SOURCE MATERIAL:
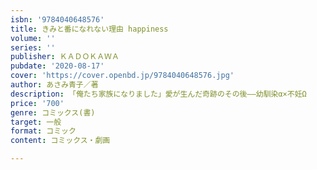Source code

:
 ```yaml
---
isbn: '9784040648576'
title: きみと番になれない理由 happiness
volume: ''
series: ''
publisher: ＫＡＤＯＫＡＷＡ
pubdate: '2020-08-17'
cover: 'https://cover.openbd.jp/9784040648576.jpg'
author: あさみ青子／著
description: 「俺たち家族になりました」愛が生んだ奇跡のその後――幼馴染α×不妊Ω
price: '700'
genre: コミックス(書)
target: 一般
format: コミック
content: コミックス・劇画

---
```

PROBLEM DETAILS:
Repeat the listing word for word, but without its pictures.

EXERCISE RESPONSE:
Source code

:
 ```yaml
---
isbn: '9784040648576'
title: きみと番になれない理由 happiness
volume: ''
series: ''
publisher: ＫＡＤＯＫＡＷＡ
pubdate: '2020-08-17'
cover: 'https://cover.openbd.jp/9784040648576.jpg'
author: あさみ青子／著
description: 「俺たち家族になりました」愛が生んだ奇跡のその後――幼馴染α×不妊Ω
price: '700'
genre: コミックス(書)
target: 一般
format: コミック
content: コミックス・劇画

---
```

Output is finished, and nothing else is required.